BEGIN MATERIALS PROVIDED

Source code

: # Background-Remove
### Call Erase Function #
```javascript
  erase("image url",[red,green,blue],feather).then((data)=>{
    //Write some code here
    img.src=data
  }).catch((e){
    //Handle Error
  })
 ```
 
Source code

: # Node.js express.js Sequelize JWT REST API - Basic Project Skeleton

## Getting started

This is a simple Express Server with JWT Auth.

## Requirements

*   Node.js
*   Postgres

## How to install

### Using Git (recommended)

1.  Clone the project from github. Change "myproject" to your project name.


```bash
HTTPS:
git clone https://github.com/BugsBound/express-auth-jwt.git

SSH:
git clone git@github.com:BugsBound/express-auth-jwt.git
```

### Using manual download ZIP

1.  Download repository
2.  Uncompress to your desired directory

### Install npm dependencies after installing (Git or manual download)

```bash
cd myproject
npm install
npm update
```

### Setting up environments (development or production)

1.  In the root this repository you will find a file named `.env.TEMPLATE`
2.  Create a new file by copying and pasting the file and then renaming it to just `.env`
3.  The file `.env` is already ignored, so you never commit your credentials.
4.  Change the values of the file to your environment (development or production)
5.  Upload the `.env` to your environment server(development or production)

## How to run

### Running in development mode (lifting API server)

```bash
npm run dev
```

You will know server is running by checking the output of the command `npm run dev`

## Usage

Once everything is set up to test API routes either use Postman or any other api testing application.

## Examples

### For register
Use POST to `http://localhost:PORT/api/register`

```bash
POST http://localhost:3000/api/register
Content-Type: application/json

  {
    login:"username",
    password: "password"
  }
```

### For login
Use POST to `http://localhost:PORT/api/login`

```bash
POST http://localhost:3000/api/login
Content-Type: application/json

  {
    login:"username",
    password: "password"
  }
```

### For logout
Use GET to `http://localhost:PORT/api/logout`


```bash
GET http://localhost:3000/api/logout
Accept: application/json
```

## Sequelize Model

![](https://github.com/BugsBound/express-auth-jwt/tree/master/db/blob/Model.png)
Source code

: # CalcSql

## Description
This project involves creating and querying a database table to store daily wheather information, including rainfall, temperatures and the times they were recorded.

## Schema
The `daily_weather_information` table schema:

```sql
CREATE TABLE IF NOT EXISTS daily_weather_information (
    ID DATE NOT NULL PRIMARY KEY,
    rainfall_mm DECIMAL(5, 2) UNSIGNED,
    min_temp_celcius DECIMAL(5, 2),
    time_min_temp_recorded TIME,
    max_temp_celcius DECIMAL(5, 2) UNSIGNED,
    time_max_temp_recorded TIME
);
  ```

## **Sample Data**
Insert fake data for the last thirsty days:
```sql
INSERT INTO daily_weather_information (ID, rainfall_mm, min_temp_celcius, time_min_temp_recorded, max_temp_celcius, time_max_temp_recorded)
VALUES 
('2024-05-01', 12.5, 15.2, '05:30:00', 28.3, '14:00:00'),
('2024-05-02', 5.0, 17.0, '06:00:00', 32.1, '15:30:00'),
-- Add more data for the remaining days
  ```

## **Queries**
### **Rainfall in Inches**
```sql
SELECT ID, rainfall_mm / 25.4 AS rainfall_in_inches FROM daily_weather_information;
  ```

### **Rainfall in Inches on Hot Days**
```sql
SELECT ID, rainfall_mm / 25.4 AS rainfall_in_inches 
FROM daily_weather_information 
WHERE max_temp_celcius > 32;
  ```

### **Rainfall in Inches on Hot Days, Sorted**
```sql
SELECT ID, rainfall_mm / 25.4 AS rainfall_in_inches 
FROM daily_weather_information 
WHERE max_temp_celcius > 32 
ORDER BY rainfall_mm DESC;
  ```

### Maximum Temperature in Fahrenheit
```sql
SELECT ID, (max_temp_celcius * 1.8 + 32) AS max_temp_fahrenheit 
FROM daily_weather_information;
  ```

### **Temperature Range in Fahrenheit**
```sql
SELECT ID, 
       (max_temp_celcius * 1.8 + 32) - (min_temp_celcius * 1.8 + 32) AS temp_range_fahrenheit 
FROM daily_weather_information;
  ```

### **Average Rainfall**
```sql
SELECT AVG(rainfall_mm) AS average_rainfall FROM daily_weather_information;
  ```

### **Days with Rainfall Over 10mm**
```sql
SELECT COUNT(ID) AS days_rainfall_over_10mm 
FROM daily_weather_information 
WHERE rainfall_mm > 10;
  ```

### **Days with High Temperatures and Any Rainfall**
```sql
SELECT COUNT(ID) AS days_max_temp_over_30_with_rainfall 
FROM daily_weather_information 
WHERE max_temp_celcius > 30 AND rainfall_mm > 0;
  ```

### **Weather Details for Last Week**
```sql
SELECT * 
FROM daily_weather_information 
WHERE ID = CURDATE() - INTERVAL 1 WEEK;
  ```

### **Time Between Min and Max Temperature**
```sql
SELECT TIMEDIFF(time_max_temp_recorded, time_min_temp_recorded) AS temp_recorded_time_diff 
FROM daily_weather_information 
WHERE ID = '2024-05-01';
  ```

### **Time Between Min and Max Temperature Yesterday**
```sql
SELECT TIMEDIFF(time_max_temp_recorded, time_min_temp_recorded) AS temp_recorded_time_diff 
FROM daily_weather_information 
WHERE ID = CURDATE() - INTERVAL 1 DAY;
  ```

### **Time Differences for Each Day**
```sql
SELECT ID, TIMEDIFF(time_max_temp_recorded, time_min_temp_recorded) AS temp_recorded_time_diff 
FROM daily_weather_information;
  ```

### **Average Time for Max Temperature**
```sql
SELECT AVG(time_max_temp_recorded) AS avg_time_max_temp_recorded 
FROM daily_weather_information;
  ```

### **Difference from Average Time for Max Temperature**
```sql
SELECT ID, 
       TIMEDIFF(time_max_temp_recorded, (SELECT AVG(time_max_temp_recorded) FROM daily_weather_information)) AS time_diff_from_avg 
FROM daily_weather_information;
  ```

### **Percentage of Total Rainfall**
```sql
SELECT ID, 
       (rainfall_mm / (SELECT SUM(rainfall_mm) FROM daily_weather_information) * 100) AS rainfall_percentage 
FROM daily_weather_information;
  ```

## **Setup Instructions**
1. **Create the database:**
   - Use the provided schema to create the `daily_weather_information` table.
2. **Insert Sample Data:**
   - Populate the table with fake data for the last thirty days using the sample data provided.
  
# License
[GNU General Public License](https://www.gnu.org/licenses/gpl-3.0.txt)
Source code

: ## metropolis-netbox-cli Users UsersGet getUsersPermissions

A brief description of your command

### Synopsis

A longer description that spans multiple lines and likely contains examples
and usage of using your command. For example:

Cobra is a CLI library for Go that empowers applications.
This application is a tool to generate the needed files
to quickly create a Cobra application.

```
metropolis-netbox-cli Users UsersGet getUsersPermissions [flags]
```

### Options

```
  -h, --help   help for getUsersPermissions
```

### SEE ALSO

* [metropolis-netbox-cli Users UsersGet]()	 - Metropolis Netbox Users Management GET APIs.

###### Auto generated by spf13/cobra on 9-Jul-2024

END MATERIALS PROVIDED
BEGIN MATERIALS PROVIDED

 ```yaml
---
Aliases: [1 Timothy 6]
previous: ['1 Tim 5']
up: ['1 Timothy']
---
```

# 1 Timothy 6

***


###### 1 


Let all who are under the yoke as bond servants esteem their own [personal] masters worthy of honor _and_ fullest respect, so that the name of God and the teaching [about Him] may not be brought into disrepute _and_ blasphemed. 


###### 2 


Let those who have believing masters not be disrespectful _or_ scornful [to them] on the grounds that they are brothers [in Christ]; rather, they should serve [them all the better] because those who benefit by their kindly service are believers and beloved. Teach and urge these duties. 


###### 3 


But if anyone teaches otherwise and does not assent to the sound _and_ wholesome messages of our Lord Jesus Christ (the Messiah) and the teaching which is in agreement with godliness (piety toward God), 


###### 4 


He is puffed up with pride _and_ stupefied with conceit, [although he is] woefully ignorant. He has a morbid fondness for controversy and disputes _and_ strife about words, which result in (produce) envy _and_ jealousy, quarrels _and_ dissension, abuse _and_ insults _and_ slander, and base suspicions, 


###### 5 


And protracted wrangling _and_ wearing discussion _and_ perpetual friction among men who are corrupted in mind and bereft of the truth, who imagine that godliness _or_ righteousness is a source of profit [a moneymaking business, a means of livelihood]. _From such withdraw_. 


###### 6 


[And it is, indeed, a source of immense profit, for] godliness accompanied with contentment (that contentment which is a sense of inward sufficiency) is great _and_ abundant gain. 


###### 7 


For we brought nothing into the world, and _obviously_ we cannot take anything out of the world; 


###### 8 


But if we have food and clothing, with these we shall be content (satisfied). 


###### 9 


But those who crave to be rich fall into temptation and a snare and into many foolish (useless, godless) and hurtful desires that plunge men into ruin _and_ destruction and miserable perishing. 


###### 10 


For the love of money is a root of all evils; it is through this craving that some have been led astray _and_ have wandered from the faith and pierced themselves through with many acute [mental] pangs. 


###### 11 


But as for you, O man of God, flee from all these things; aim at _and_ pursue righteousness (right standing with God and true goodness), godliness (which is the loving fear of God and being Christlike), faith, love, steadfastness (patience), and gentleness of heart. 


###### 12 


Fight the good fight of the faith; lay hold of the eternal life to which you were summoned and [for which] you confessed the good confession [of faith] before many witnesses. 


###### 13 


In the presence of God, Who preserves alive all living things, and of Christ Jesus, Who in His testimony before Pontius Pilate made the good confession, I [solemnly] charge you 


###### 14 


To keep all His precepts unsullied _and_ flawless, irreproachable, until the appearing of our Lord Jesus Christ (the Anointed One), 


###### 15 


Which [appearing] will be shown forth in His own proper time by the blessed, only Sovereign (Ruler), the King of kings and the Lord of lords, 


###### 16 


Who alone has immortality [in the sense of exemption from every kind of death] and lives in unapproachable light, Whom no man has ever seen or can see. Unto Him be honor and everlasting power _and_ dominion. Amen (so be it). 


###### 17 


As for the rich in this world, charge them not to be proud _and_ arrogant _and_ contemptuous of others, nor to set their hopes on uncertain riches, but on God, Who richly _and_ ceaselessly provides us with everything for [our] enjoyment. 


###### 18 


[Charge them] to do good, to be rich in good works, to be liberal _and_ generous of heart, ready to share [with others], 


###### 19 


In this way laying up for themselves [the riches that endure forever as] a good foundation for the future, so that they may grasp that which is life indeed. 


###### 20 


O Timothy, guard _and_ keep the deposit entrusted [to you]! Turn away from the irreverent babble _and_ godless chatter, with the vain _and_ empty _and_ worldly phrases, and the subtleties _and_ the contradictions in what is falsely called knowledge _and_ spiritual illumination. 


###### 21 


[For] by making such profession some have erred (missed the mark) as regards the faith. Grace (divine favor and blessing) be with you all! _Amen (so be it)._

END MATERIALS PROVIDED
BEGIN MATERIALS PROVIDED

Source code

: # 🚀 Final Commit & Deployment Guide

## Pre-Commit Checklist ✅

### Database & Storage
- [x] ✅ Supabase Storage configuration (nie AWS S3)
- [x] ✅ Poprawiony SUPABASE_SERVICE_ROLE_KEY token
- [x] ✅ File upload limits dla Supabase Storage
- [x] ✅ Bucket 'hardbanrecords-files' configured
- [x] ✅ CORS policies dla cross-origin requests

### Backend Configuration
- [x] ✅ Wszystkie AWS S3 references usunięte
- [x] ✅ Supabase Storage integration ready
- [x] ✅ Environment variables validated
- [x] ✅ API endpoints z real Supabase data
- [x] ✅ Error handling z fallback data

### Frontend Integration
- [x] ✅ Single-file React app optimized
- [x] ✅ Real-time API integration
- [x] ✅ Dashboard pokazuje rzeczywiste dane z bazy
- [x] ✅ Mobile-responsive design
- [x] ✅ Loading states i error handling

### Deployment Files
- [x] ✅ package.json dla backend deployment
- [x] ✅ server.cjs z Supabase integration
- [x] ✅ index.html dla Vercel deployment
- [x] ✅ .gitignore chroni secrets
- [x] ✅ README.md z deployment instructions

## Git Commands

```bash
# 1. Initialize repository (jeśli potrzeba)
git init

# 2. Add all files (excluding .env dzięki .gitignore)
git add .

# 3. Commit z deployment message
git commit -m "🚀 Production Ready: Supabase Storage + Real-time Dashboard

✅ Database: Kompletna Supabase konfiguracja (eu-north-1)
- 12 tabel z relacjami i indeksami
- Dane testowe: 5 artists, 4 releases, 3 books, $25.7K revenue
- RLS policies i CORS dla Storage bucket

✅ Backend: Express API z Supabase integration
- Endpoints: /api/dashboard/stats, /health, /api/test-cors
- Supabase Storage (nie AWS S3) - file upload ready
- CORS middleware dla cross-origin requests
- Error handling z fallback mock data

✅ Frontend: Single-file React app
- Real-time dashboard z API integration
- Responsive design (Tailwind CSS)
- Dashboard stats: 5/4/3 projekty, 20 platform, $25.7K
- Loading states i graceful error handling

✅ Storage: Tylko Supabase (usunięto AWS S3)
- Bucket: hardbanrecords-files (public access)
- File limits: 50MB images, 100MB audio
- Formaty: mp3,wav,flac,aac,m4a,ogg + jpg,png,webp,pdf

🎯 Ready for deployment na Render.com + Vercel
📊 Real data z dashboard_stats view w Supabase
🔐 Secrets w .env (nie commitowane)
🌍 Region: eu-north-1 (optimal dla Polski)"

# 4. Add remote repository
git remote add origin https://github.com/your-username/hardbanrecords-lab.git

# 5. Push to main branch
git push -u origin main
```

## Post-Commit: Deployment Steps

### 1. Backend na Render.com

END MATERIALS PROVIDED

▶ [WORK ORDER] Look over the data above and show each line that contains "login".

▶ [RESPONSE]
    login:"username",
### For login
Use POST to `http://localhost:PORT/api/login`
POST http://localhost:3000/api/login
    login:"username",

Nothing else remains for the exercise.